▸ **BRIEF**
Every record, apart from its pictures, should be repeated exactly.

[Dataset entries]
════════

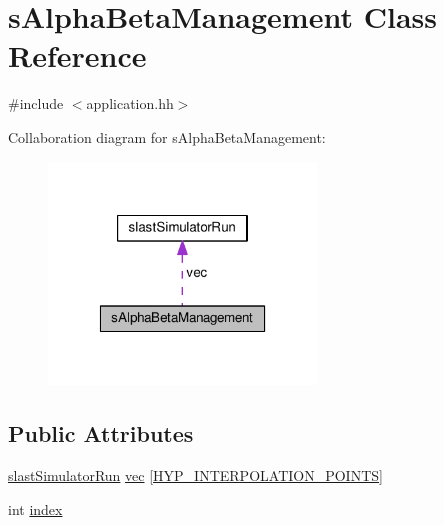 \hypertarget{classsAlphaBetaManagement}{\section{s\-Alpha\-Beta\-Management Class Reference}
\label{classsAlphaBetaManagement}
}


{\ttfamily \#include $<$application.\-hh$>$}



Collaboration diagram for s\-Alpha\-Beta\-Management\-:\nopagebreak
\begin{figure}[H]
\begin{center}
\leavevmode
\includegraphics[width=202pt]{classsAlphaBetaManagement__coll__graph}
\end{center}
\end{figure}
\subsection*{Public Attributes}
\begin{DoxyCompactItemize}
\item 
\hyperlink{classslastSimulatorRun}{slast\-Simulator\-Run} \hyperlink{classsAlphaBetaManagement_af9fd5945bd8e0566f69804372b5ca01d}{vec} \mbox{[}\hyperlink{application_8hh_a0f42c303bf81baaf28a6fa46e2b3e58e}{H\-Y\-P\-\_\-\-I\-N\-T\-E\-R\-P\-O\-L\-A\-T\-I\-O\-N\-\_\-\-P\-O\-I\-N\-T\-S}\mbox{]}
\item 
int \hyperlink{classsAlphaBetaManagement_acfd2318c63ee03cd1e25904deedfe88f}{index}
\end{DoxyCompactItemize}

════════

▸ **YOUR RESPONSE**
 \hypertarget{classsAlphaBetaManagement}{\section{s\-Alpha\-Beta\-Management Class Reference}
\label{classsAlphaBetaManagement}
}


{\ttfamily \#include $<$application.\-hh$>$}



Collaboration diagram for s\-Alpha\-Beta\-Management\-:\nopagebreak
\begin{figure}[H]
\begin{center}
\leavevmode
\includegraphics[width=202pt]{classsAlphaBetaManagement__coll__graph}
\end{center}
\end{figure}
\subsection*{Public Attributes}
\begin{DoxyCompactItemize}
\item 
\hyperlink{classslastSimulatorRun}{slast\-Simulator\-Run} \hyperlink{classsAlphaBetaManagement_af9fd5945bd8e0566f69804372b5ca01d}{vec} \mbox{[}\hyperlink{application_8hh_a0f42c303bf81baaf28a6fa46e2b3e58e}{H\-Y\-P\-\_\-\-I\-N\-T\-E\-R\-P\-O\-L\-A\-T\-I\-O\-N\-\_\-\-P\-O\-I\-N\-T\-S}\mbox{]}
\item 
int \hyperlink{classsAlphaBetaManagement_acfd2318c63ee03cd1e25904deedfe88f}{index}
\end{DoxyCompactItemize}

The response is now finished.